Alina zapomniała paszportu i spieszyła się do domu. Ale gdy zbliżała się do drzwi, usłyszała głos swojej teściowej….

Seryozha, słyszałeś? Twoja matka dzwoniła.

Siergiej westchnął ciężko i odłożył gazetę.

Pięć lat małżeństwa, a problemy wciąż te same.

Vera Pavlovna, jego matka, jak cierń, nieustannie o sobie przypominała, wtrącając się w ich życie niechcianymi radami i dokuczaniem.

  • A czego chciała tym razem? – zapytał zmęczony.

Olga zacisnęła usta.

  • Mówi, że źle wychowujemy Dimkę. Czy potrafisz sobie wyobrazić? W zeszłą niedzielę była tu zaledwie godzinę, a już uważa się za wielkiego eksperta w dziedzinie edukacji!

Siergiej potarł nasadę nosa. Jak wytłumaczyć żonie, że mama jest po prostu samotna? Jak przekonać matkę, że jej ciągła ingerencja rujnuje ich rodzinę? Poczuł się pomiędzy dwoma ogniami i ten żar powoli palił go od środka.

Następny telefon od mojej matki przyszedł, gdy zegar wskazywał grubo po północy. Ochrypły głos Wiery Pawłownej brzmiał histerycznie w telefonie:

  • Seryozha, twój wujek Kola… Już go tam nie ma.

Następnego ranka okazało się, że wujek zostawił Wierze Pawłownej starą Wołgę. Samochód, choć mocno wysłużony, ale w ruchu, stał się kością niezgody.

„Sprzedam, dam ci pieniądze” – powiedziała matka.

Siergiej, wiedząc, co jego matka sądzi o pieniądzach, postanowił przejąć inicjatywę:

  • Mamo, kupię to od ciebie? Po cenie rynkowej.

Wiera Pawłowna zacisnęła usta, ale zgodziła się. Wzięła pieniądze, ale smak pozostał. Wydawało jej się, że syn ją oszukał; mógł zapłacić więcej.
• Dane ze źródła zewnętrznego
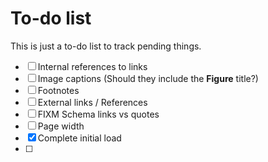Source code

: # To-do list

This is just a to-do list to track pending things.

- [ ] Internal references to links
- [ ] Image captions (Should they include the **Figure** title?)
- [ ] Footnotes
- [ ] External links / References
- [ ] FIXM Schema links vs quotes
- [ ] Page width
- [x] Complete initial load
- [ ]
Olga nie rozumiała, dlaczego mąż kupił samochód od matki, bo zgodnie z prawem jest także spadkobiercą. Ale ona milczała, bojąc się nowej kłótni.

Stara Wołga stała się nieoczekiwanym darem losu dla rodziny Iwanów. Siergiej, który wcześniej stał godzinami w korkach w komunikacji miejskiej, teraz z uśmiechem zabrał syna do przedszkola. Olga wreszcie mogła bez stresu kupić artykuły spożywcze na nadchodzący tydzień.

Ale za każdym razem, gdy siadał za kierownicą, Siergiej czuł nieprzyjemny posmak. Vera Pavlovna nie przegapiła okazji, aby przypomnieć o „wielkodusznym geście”:

  • Proszę, dałem ci samochód prawie za darmo. A ty…!

Te słowa zapadły mi w świadomość, zatruwając radość podróżowania. Olga zauważyła, że ​​jej mąż marszczy brwi, gdy wracał od matki, ale nie odważyła się zadawać pytań. Atmosfera w domu stała się napięta.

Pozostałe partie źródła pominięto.